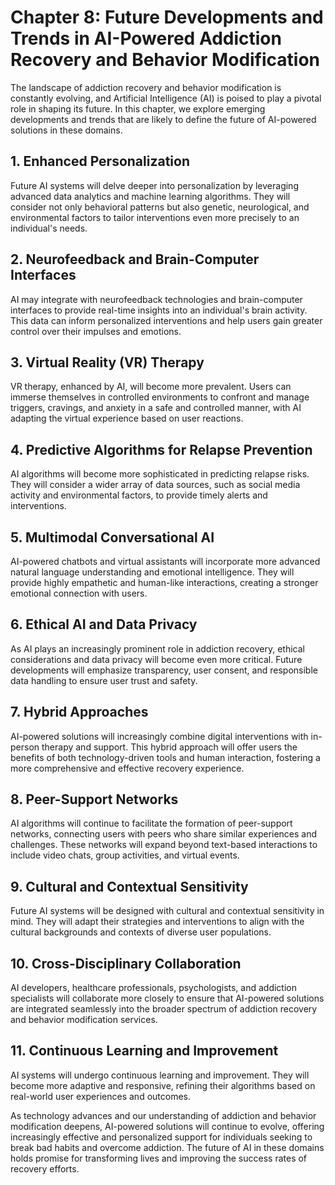 Chapter 8: Future Developments and Trends in AI-Powered Addiction Recovery and Behavior Modification
====================================================================================================

The landscape of addiction recovery and behavior modification is constantly evolving, and Artificial Intelligence (AI) is poised to play a pivotal role in shaping its future. In this chapter, we explore emerging developments and trends that are likely to define the future of AI-powered solutions in these domains.

**1. Enhanced Personalization**
-------------------------------

Future AI systems will delve deeper into personalization by leveraging advanced data analytics and machine learning algorithms. They will consider not only behavioral patterns but also genetic, neurological, and environmental factors to tailor interventions even more precisely to an individual's needs.

**2. Neurofeedback and Brain-Computer Interfaces**
--------------------------------------------------

AI may integrate with neurofeedback technologies and brain-computer interfaces to provide real-time insights into an individual's brain activity. This data can inform personalized interventions and help users gain greater control over their impulses and emotions.

**3. Virtual Reality (VR) Therapy**
-----------------------------------

VR therapy, enhanced by AI, will become more prevalent. Users can immerse themselves in controlled environments to confront and manage triggers, cravings, and anxiety in a safe and controlled manner, with AI adapting the virtual experience based on user reactions.

**4. Predictive Algorithms for Relapse Prevention**
---------------------------------------------------

AI algorithms will become more sophisticated in predicting relapse risks. They will consider a wider array of data sources, such as social media activity and environmental factors, to provide timely alerts and interventions.

**5. Multimodal Conversational AI**
-----------------------------------

AI-powered chatbots and virtual assistants will incorporate more advanced natural language understanding and emotional intelligence. They will provide highly empathetic and human-like interactions, creating a stronger emotional connection with users.

**6. Ethical AI and Data Privacy**
----------------------------------

As AI plays an increasingly prominent role in addiction recovery, ethical considerations and data privacy will become even more critical. Future developments will emphasize transparency, user consent, and responsible data handling to ensure user trust and safety.

**7. Hybrid Approaches**
------------------------

AI-powered solutions will increasingly combine digital interventions with in-person therapy and support. This hybrid approach will offer users the benefits of both technology-driven tools and human interaction, fostering a more comprehensive and effective recovery experience.

**8. Peer-Support Networks**
----------------------------

AI algorithms will continue to facilitate the formation of peer-support networks, connecting users with peers who share similar experiences and challenges. These networks will expand beyond text-based interactions to include video chats, group activities, and virtual events.

**9. Cultural and Contextual Sensitivity**
------------------------------------------

Future AI systems will be designed with cultural and contextual sensitivity in mind. They will adapt their strategies and interventions to align with the cultural backgrounds and contexts of diverse user populations.

**10. Cross-Disciplinary Collaboration**
----------------------------------------

AI developers, healthcare professionals, psychologists, and addiction specialists will collaborate more closely to ensure that AI-powered solutions are integrated seamlessly into the broader spectrum of addiction recovery and behavior modification services.

**11. Continuous Learning and Improvement**
-------------------------------------------

AI systems will undergo continuous learning and improvement. They will become more adaptive and responsive, refining their algorithms based on real-world user experiences and outcomes.

As technology advances and our understanding of addiction and behavior modification deepens, AI-powered solutions will continue to evolve, offering increasingly effective and personalized support for individuals seeking to break bad habits and overcome addiction. The future of AI in these domains holds promise for transforming lives and improving the success rates of recovery efforts.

__Exercise__.
For every entry above, please output the text exactly and leave any picture behind.

__Written response__.
 Chapter 8: Future Developments and Trends in AI-Powered Addiction Recovery and Behavior Modification
====================================================================================================

The landscape of addiction recovery and behavior modification is constantly evolving, and Artificial Intelligence (AI) is poised to play a pivotal role in shaping its future. In this chapter, we explore emerging developments and trends that are likely to define the future of AI-powered solutions in these domains.

**1. Enhanced Personalization**
-------------------------------

Future AI systems will delve deeper into personalization by leveraging advanced data analytics and machine learning algorithms. They will consider not only behavioral patterns but also genetic, neurological, and environmental factors to tailor interventions even more precisely to an individual's needs.

**2. Neurofeedback and Brain-Computer Interfaces**
--------------------------------------------------

AI may integrate with neurofeedback technologies and brain-computer interfaces to provide real-time insights into an individual's brain activity. This data can inform personalized interventions and help users gain greater control over their impulses and emotions.

**3. Virtual Reality (VR) Therapy**
-----------------------------------

VR therapy, enhanced by AI, will become more prevalent. Users can immerse themselves in controlled environments to confront and manage triggers, cravings, and anxiety in a safe and controlled manner, with AI adapting the virtual experience based on user reactions.

**4. Predictive Algorithms for Relapse Prevention**
---------------------------------------------------

AI algorithms will become more sophisticated in predicting relapse risks. They will consider a wider array of data sources, such as social media activity and environmental factors, to provide timely alerts and interventions.

**5. Multimodal Conversational AI**
-----------------------------------

AI-powered chatbots and virtual assistants will incorporate more advanced natural language understanding and emotional intelligence. They will provide highly empathetic and human-like interactions, creating a stronger emotional connection with users.

**6. Ethical AI and Data Privacy**
----------------------------------

As AI plays an increasingly prominent role in addiction recovery, ethical considerations and data privacy will become even more critical. Future developments will emphasize transparency, user consent, and responsible data handling to ensure user trust and safety.

**7. Hybrid Approaches**
------------------------

AI-powered solutions will increasingly combine digital interventions with in-person therapy and support. This hybrid approach will offer users the benefits of both technology-driven tools and human interaction, fostering a more comprehensive and effective recovery experience.

**8. Peer-Support Networks**
----------------------------

AI algorithms will continue to facilitate the formation of peer-support networks, connecting users with peers who share similar experiences and challenges. These networks will expand beyond text-based interactions to include video chats, group activities, and virtual events.

**9. Cultural and Contextual Sensitivity**
------------------------------------------

Future AI systems will be designed with cultural and contextual sensitivity in mind. They will adapt their strategies and interventions to align with the cultural backgrounds and contexts of diverse user populations.

**10. Cross-Disciplinary Collaboration**
----------------------------------------

AI developers, healthcare professionals, psychologists, and addiction specialists will collaborate more closely to ensure that AI-powered solutions are integrated seamlessly into the broader spectrum of addiction recovery and behavior modification services.

**11. Continuous Learning and Improvement**
-------------------------------------------

AI systems will undergo continuous learning and improvement. They will become more adaptive and responsive, refining their algorithms based on real-world user experiences and outcomes.

As technology advances and our understanding of addiction and behavior modification deepens, AI-powered solutions will continue to evolve, offering increasingly effective and personalized support for individuals seeking to break bad habits and overcome addiction. The future of AI in these domains holds promise for transforming lives and improving the success rates of recovery efforts.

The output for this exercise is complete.